[The task] Exact copies of all the records below should be returned.

(Information Opens)

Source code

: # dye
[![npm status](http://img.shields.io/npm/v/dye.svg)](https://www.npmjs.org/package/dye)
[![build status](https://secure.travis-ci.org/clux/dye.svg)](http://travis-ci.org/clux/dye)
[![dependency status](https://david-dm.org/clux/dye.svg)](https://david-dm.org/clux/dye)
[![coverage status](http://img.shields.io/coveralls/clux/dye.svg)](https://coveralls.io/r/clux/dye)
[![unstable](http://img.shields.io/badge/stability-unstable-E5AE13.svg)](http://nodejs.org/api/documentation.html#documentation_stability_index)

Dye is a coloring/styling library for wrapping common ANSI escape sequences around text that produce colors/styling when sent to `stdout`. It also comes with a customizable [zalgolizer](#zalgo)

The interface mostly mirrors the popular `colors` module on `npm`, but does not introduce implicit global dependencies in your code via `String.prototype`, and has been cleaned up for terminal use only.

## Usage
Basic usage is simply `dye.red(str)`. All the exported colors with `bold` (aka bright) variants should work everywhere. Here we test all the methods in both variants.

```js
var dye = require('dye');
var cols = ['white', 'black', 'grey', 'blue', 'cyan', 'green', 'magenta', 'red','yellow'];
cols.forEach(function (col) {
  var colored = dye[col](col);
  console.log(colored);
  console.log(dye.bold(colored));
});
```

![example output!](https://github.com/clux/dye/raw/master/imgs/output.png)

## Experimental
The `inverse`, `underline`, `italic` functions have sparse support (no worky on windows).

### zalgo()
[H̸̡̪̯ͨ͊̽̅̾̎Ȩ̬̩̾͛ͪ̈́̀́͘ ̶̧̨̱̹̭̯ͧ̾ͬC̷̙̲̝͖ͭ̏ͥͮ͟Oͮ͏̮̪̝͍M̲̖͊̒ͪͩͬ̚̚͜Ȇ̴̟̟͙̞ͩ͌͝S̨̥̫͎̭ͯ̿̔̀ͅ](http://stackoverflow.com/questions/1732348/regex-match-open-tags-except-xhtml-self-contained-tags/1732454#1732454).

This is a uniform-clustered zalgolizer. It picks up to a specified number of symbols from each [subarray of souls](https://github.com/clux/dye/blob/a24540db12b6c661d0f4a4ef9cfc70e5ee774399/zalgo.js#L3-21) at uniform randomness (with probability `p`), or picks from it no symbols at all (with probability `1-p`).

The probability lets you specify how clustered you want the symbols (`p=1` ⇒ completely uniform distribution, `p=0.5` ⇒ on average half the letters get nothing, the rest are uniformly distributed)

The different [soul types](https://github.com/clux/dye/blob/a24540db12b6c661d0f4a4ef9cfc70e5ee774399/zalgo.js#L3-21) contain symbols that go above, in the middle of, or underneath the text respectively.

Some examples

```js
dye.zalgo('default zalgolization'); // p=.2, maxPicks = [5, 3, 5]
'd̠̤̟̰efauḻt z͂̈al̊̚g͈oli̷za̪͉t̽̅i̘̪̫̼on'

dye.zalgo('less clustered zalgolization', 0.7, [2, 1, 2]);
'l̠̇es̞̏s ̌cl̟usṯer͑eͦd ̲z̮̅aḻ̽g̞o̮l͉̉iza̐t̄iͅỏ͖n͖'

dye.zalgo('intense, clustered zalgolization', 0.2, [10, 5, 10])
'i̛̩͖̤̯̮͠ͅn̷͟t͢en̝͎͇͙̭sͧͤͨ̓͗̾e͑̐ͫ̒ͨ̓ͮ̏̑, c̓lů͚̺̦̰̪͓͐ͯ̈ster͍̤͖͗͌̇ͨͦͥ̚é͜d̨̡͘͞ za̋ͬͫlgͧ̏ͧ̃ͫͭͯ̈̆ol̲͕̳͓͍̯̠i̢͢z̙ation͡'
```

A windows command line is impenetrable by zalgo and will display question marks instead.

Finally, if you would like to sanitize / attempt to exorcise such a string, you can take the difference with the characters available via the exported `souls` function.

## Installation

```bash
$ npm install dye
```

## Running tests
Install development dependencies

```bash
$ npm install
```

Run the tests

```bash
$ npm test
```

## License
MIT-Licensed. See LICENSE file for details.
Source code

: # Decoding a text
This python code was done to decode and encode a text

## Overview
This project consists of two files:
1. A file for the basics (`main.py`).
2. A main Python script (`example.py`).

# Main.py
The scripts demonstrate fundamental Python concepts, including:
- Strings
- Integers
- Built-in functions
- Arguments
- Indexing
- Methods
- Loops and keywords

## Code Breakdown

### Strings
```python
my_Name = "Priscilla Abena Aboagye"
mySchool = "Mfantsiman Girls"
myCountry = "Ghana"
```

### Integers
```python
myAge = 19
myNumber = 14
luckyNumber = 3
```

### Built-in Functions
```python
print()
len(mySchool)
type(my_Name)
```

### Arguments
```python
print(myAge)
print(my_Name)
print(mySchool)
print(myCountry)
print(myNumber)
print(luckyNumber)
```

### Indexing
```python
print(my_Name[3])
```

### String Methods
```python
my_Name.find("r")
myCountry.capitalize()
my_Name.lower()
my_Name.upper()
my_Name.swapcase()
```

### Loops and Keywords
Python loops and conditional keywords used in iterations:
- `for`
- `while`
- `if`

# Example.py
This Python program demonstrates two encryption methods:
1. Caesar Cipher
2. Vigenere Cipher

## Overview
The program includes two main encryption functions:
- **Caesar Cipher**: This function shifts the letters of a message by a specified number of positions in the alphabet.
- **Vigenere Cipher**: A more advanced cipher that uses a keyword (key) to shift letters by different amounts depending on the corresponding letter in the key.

(Information Closes)

[Exercise result]
Source code

: # dye
[![npm status](http://img.shields.io/npm/v/dye.svg)](https://www.npmjs.org/package/dye)
[![build status](https://secure.travis-ci.org/clux/dye.svg)](http://travis-ci.org/clux/dye)
[![dependency status](https://david-dm.org/clux/dye.svg)](https://david-dm.org/clux/dye)
[![coverage status](http://img.shields.io/coveralls/clux/dye.svg)](https://coveralls.io/r/clux/dye)
[![unstable](http://img.shields.io/badge/stability-unstable-E5AE13.svg)](http://nodejs.org/api/documentation.html#documentation_stability_index)

Dye is a coloring/styling library for wrapping common ANSI escape sequences around text that produce colors/styling when sent to `stdout`. It also comes with a customizable [zalgolizer](#zalgo)

The interface mostly mirrors the popular `colors` module on `npm`, but does not introduce implicit global dependencies in your code via `String.prototype`, and has been cleaned up for terminal use only.

## Usage
Basic usage is simply `dye.red(str)`. All the exported colors with `bold` (aka bright) variants should work everywhere. Here we test all the methods in both variants.

```js
var dye = require('dye');
var cols = ['white', 'black', 'grey', 'blue', 'cyan', 'green', 'magenta', 'red','yellow'];
cols.forEach(function (col) {
  var colored = dye[col](col);
  console.log(colored);
  console.log(dye.bold(colored));
});
```

![example output!](https://github.com/clux/dye/raw/master/imgs/output.png)

## Experimental
The `inverse`, `underline`, `italic` functions have sparse support (no worky on windows).

### zalgo()
[H̸̡̪̯ͨ͊̽̅̾̎Ȩ̬̩̾͛ͪ̈́̀́͘ ̶̧̨̱̹̭̯ͧ̾ͬC̷̙̲̝͖ͭ̏ͥͮ͟Oͮ͏̮̪̝͍M̲̖͊̒ͪͩͬ̚̚͜Ȇ̴̟̟͙̞ͩ͌͝S̨̥̫͎̭ͯ̿̔̀ͅ](http://stackoverflow.com/questions/1732348/regex-match-open-tags-except-xhtml-self-contained-tags/1732454#1732454).

This is a uniform-clustered zalgolizer. It picks up to a specified number of symbols from each [subarray of souls](https://github.com/clux/dye/blob/a24540db12b6c661d0f4a4ef9cfc70e5ee774399/zalgo.js#L3-21) at uniform randomness (with probability `p`), or picks from it no symbols at all (with probability `1-p`).

The probability lets you specify how clustered you want the symbols (`p=1` ⇒ completely uniform distribution, `p=0.5` ⇒ on average half the letters get nothing, the rest are uniformly distributed)

The different [soul types](https://github.com/clux/dye/blob/a24540db12b6c661d0f4a4ef9cfc70e5ee774399/zalgo.js#L3-21) contain symbols that go above, in the middle of, or underneath the text respectively.

Some examples

```js
dye.zalgo('default zalgolization'); // p=.2, maxPicks = [5, 3, 5]
'd̠̤̟̰efauḻt z͂̈al̊̚g͈oli̷za̪͉t̽̅i̘̪̫̼on'

dye.zalgo('less clustered zalgolization', 0.7, [2, 1, 2]);
'l̠̇es̞̏s ̌cl̟usṯer͑eͦd ̲z̮̅aḻ̽g̞o̮l͉̉iza̐t̄iͅỏ͖n͖'

dye.zalgo('intense, clustered zalgolization', 0.2, [10, 5, 10])
'i̛̩͖̤̯̮͠ͅn̷͟t͢en̝͎͇͙̭sͧͤͨ̓͗̾e͑̐ͫ̒ͨ̓ͮ̏̑, c̓lů͚̺̦̰̪͓͐ͯ̈ster͍̤͖͗͌̇ͨͦͥ̚é͜d̨̡͘͞ za̋ͬͫlgͧ̏ͧ̃ͫͭͯ̈̆ol̲͕̳͓͍̯̠i̢͢z̙ation͡'
```

A windows command line is impenetrable by zalgo and will display question marks instead.

Finally, if you would like to sanitize / attempt to exorcise such a string, you can take the difference with the characters available via the exported `souls` function.

## Installation

```bash
$ npm install dye
```

## Running tests
Install development dependencies

```bash
$ npm install
```

Run the tests

```bash
$ npm test
```

## License
MIT-Licensed. See LICENSE file for details.
Source code

: # Decoding a text
This python code was done to decode and encode a text

## Overview
This project consists of two files:
1. A file for the basics (`main.py`).
2. A main Python script (`example.py`).

# Main.py
The scripts demonstrate fundamental Python concepts, including:
- Strings
- Integers
- Built-in functions
- Arguments
- Indexing
- Methods
- Loops and keywords

## Code Breakdown

### Strings
```python
my_Name = "Priscilla Abena Aboagye"
mySchool = "Mfantsiman Girls"
myCountry = "Ghana"
```

### Integers
```python
myAge = 19
myNumber = 14
luckyNumber = 3
```

### Built-in Functions
```python
print()
len(mySchool)
type(my_Name)
```

### Arguments
```python
print(myAge)
print(my_Name)
print(mySchool)
print(myCountry)
print(myNumber)
print(luckyNumber)
```

### Indexing
```python
print(my_Name[3])
```

### String Methods
```python
my_Name.find("r")
myCountry.capitalize()
my_Name.lower()
my_Name.upper()
my_Name.swapcase()
```

### Loops and Keywords
Python loops and conditional keywords used in iterations:
- `for`
- `while`
- `if`

# Example.py
This Python program demonstrates two encryption methods:
1. Caesar Cipher
2. Vigenere Cipher

## Overview
The program includes two main encryption functions:
- **Caesar Cipher**: This function shifts the letters of a message by a specified number of positions in the alphabet.
- **Vigenere Cipher**: A more advanced cipher that uses a keyword (key) to shift letters by different amounts depending on the corresponding letter in the key.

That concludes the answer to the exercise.